Multipart Uploads

Speeding up uploads

OpEx Sec Rel Perf Cost Sus

If you are looking to upload an object greater than ~100mb in size you should consider using multipart uploads. This will speed up your total time to upload by using multiple threads. You also get the added bennefit that if a part fails in upload, you can just reupload that part and not the entire part again.

Using multipart upload provides the following advantages:

  • Improved throughput - You can upload parts in parallel to improve throughput.
  • Quick recovery from any network issues - Smaller part size minimizes the impact of restarting a failed upload due to a network error.
  • Pause and resume object uploads - You can upload object parts over time. After you initiate a multipart upload, there is no expiry; you must explicitly complete or stop the multipart upload.
  • Begin an upload before you know the final object size - You can upload an object as you are creating it.

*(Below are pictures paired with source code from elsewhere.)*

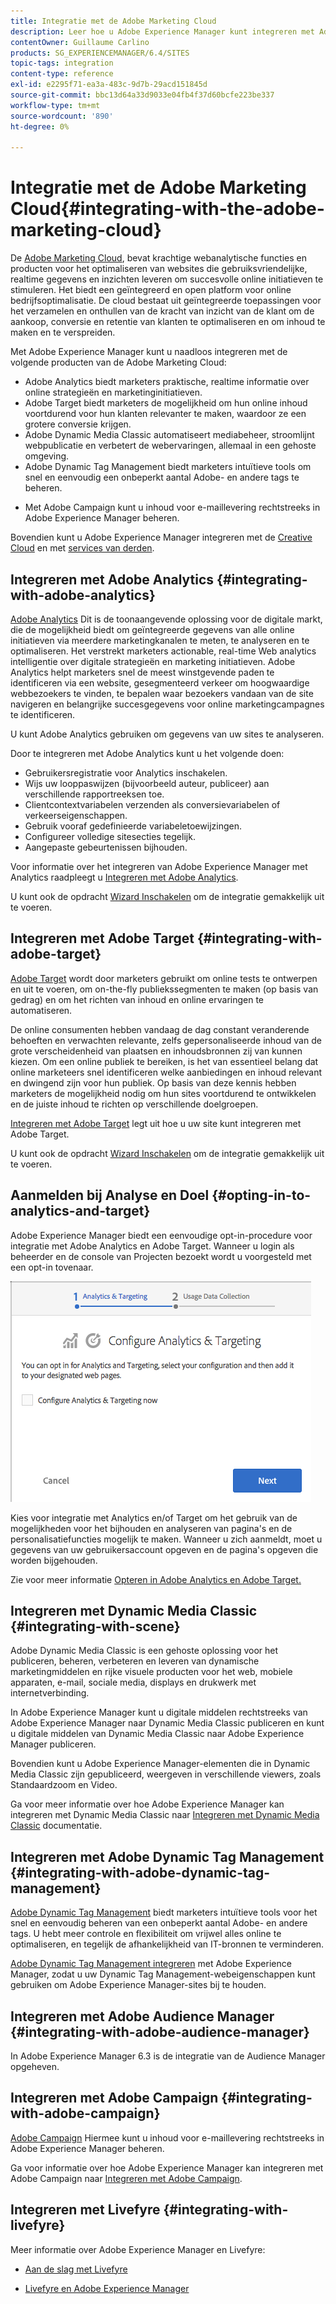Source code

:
 ```yaml
---
title: Integratie met de Adobe Marketing Cloud
description: Leer hoe u Adobe Experience Manager kunt integreren met Adobe Marketing Cloud.
contentOwner: Guillaume Carlino
products: SG_EXPERIENCEMANAGER/6.4/SITES
topic-tags: integration
content-type: reference
exl-id: e2295f71-ea3a-483c-9d7b-29acd151845d
source-git-commit: bbc13d64a33d9033e04fb4f37d60bcfe223be337
workflow-type: tm+mt
source-wordcount: '890'
ht-degree: 0%

---
```


# Integratie met de Adobe Marketing Cloud{#integrating-with-the-adobe-marketing-cloud}

De [Adobe Marketing Cloud](https://www.adobe.com/solutions/digital-marketing.html), bevat krachtige webanalytische functies en producten voor het optimaliseren van websites die gebruiksvriendelijke, realtime gegevens en inzichten leveren om succesvolle online initiatieven te stimuleren. Het biedt een geïntegreerd en open platform voor online bedrijfsoptimalisatie. De cloud bestaat uit geïntegreerde toepassingen voor het verzamelen en onthullen van de kracht van inzicht van de klant om de aankoop, conversie en retentie van klanten te optimaliseren en om inhoud te maken en te verspreiden.

Met Adobe Experience Manager kunt u naadloos integreren met de volgende producten van de Adobe Marketing Cloud:

* Adobe Analytics biedt marketers praktische, realtime informatie over online strategieën en marketinginitiatieven.
* Adobe Target biedt marketers de mogelijkheid om hun online inhoud voortdurend voor hun klanten relevanter te maken, waardoor ze een grotere conversie krijgen.
* Adobe Dynamic Media Classic automatiseert mediabeheer, stroomlijnt webpublicatie en verbetert de webervaringen, allemaal in een gehoste omgeving.
* Adobe Dynamic Tag Management biedt marketers intuïtieve tools om snel en eenvoudig een onbeperkt aantal Adobe- en andere tags te beheren.
<!-- Search&Promote was end of life September 1, 2022. * Adobe Search&Promote gives marketers the ability to control and optimize the search results on their sites. -->
* Met Adobe Campaign kunt u inhoud voor e-maillevering rechtstreeks in Adobe Experience Manager beheren.

Bovendien kunt u Adobe Experience Manager integreren met de [Creative Cloud](/help/assets/aem-cc-integration-best-practices.md) en met [services van derden](/help/sites-administering/third-party-services.md).

## Integreren met Adobe Analytics {#integrating-with-adobe-analytics}

[Adobe Analytics](https://www.omniture.com/en/products/analytics/sitecatalyst) Dit is de toonaangevende oplossing voor de digitale markt, die de mogelijkheid biedt om geïntegreerde gegevens van alle online initiatieven via meerdere marketingkanalen te meten, te analyseren en te optimaliseren. Het verstrekt marketers actionable, real-time Web analytics intelligentie over digitale strategieën en marketing initiatieven. Adobe Analytics helpt marketers snel de meest winstgevende paden te identificeren via een website, gesegmenteerd verkeer om hoogwaardige webbezoekers te vinden, te bepalen waar bezoekers vandaan van de site navigeren en belangrijke succesgegevens voor online marketingcampagnes te identificeren.

U kunt Adobe Analytics gebruiken om gegevens van uw sites te analyseren.

Door te integreren met Adobe Analytics kunt u het volgende doen:

* Gebruikersregistratie voor Analytics inschakelen.
* Wijs uw looppaswijzen (bijvoorbeeld auteur, publiceer) aan verschillende rapportreeksen toe.
* Clientcontextvariabelen verzenden als conversievariabelen of verkeerseigenschappen.
* Gebruik vooraf gedefinieerde variabeletoewijzingen.
* Configureer volledige sitesecties tegelijk.
* Aangepaste gebeurtenissen bijhouden.

Voor informatie over het integreren van Adobe Experience Manager met Analytics raadpleegt u [Integreren met Adobe Analytics](/help/sites-administering/adobeanalytics.md).

U kunt ook de opdracht [Wizard Inschakelen](/help/sites-administering/opt-in.md) om de integratie gemakkelijk uit te voeren.

## Integreren met Adobe Target {#integrating-with-adobe-target}

[Adobe Target](https://www.omniture.com/en/products/conversion/test-and-target) wordt door marketers gebruikt om online tests te ontwerpen en uit te voeren, om on-the-fly publiekssegmenten te maken (op basis van gedrag) en om het richten van inhoud en online ervaringen te automatiseren.

De online consumenten hebben vandaag de dag constant veranderende behoeften en verwachten relevante, zelfs gepersonaliseerde inhoud van de grote verscheidenheid van plaatsen en inhoudsbronnen zij van kunnen kiezen. Om een online publiek te bereiken, is het van essentieel belang dat online marketeers snel identificeren welke aanbiedingen en inhoud relevant en dwingend zijn voor hun publiek. Op basis van deze kennis hebben marketers de mogelijkheid nodig om hun sites voortdurend te ontwikkelen en de juiste inhoud te richten op verschillende doelgroepen.

[Integreren met Adobe Target](/help/sites-administering/target.md) legt uit hoe u uw site kunt integreren met Adobe Target.

U kunt ook de opdracht [Wizard Inschakelen](/help/sites-administering/opt-in.md) om de integratie gemakkelijk uit te voeren.

## Aanmelden bij Analyse en Doel {#opting-in-to-analytics-and-target}

Adobe Experience Manager biedt een eenvoudige opt-in-procedure voor integratie met Adobe Analytics en Adobe Target. Wanneer u login als beheerder en de console van Projecten bezoekt wordt u voorgesteld met een opt-in tovenaar.

![chlimage_1-107](assets/chlimage_1-107.png)

Kies voor integratie met Analytics en/of Target om het gebruik van de mogelijkheden voor het bijhouden en analyseren van pagina&#39;s en de personalisatiefuncties mogelijk te maken. Wanneer u zich aanmeldt, moet u gegevens van uw gebruikersaccount opgeven en de pagina&#39;s opgeven die worden bijgehouden.

Zie voor meer informatie [Opteren in Adobe Analytics en Adobe Target.](/help/sites-administering/opt-in.md)

## Integreren met Dynamic Media Classic {#integrating-with-scene}

Adobe Dynamic Media Classic is een gehoste oplossing voor het publiceren, beheren, verbeteren en leveren van dynamische marketingmiddelen en rijke visuele producten voor het web, mobiele apparaten, e-mail, sociale media, displays en drukwerk met internetverbinding.

In Adobe Experience Manager kunt u digitale middelen rechtstreeks van Adobe Experience Manager naar Dynamic Media Classic publiceren en kunt u digitale middelen van Dynamic Media Classic naar Adobe Experience Manager publiceren.

Bovendien kunt u Adobe Experience Manager-elementen die in Dynamic Media Classic zijn gepubliceerd, weergeven in verschillende viewers, zoals Standaardzoom en Video.

Ga voor meer informatie over hoe Adobe Experience Manager kan integreren met Dynamic Media Classic naar [Integreren met Dynamic Media Classic](/help/sites-administering/scene7.md) documentatie.

## Integreren met Adobe Dynamic Tag Management {#integrating-with-adobe-dynamic-tag-management}

[Adobe Dynamic Tag Management](https://www.adobe.com/solutions/digital-marketing/dynamic-tag-management.html) biedt marketers intuïtieve tools voor het snel en eenvoudig beheren van een onbeperkt aantal Adobe- en andere tags. U hebt meer controle en flexibiliteit om vrijwel alles online te optimaliseren, en tegelijk de afhankelijkheid van IT-bronnen te verminderen.

[Adobe Dynamic Tag Management integreren](/help/sites-administering/dtm.md) met Adobe Experience Manager, zodat u uw Dynamic Tag Management-webeigenschappen kunt gebruiken om Adobe Experience Manager-sites bij te houden.

## Integreren met Adobe Audience Manager {#integrating-with-adobe-audience-manager}

In Adobe Experience Manager 6.3 is de integratie van de Audience Manager opgeheven.

<!-- Search&Promote was end of life September 1, 2022. ## Integrating with Search&Promote {#integrating-with-search-promote} -->

<!-- Search&Promote was end of life September 1, 2022. Adobe Search&Promote enables marketers to optimize how visitors browse, find, compare, and select relevant products and content on web and mobile sites. Businesses can easily promote priority items based on business objectives and visitor intent, as well as automate merchandising and promotions activity by way of KPI-based triggers or metrics. -->

<!-- Search&Promote was end of life September 1, 2022. Adobe Search&Promote is a reliable and scalable hosted site search application, capable of scaling to millions of pages or products, for heavily visited online businesses ranging from retail to news sites. It offers unprecedented levels of marketer control and metrics-based relevance. -->

<!-- Search&Promote was end of life September 1, 2022. For information about integrating Adobe Experience Manager and Search&Promote, see [Integrating with Adobe Search&Promote](/help/sites-administering/search-and-promote.md). -->

## Integreren met Adobe Campaign {#integrating-with-adobe-campaign}

[Adobe Campaign](https://www.adobe.com/solutions/campaign-management.html) Hiermee kunt u inhoud voor e-maillevering rechtstreeks in Adobe Experience Manager beheren.

Ga voor informatie over hoe Adobe Experience Manager kan integreren met Adobe Campaign naar [Integreren met Adobe Campaign](/help/sites-administering/campaignstandard.md).

## Integreren met Livefyre {#integrating-with-livefyre}

Meer informatie over Adobe Experience Manager en Livefyre:

* [Aan de slag met Livefyre](https://answers.livefyre.com/developers/getting-started)

* [Livefyre en Adobe Experience Manager](https://answers.livefyre.com/product/livefyre-for-adobe-experience-manager-aem/livefyre-for-adobe-experience-manager/)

There are three steps to a multipart upload,

  • You initiate a request to S3 and get a UUID back
  • You upload the parts
  • You send a complete upload to S3 and S3 reconsructs the object for you

When uploading your file is split into parts, anywhere between w and 10,000, and if you are doing this programatically you need to track the part numbers and the ETag responses from S3 within your application.i The good news is the aws cli automatically splits large files for you. I’ve included information from the aws website below showing you how to upload and tweak how many concurrent connections you are making, so if you have a fast and stable connection you can use it to it’s full potential, equally you could minimize the calls and slow down the amount of the concurrent uploads.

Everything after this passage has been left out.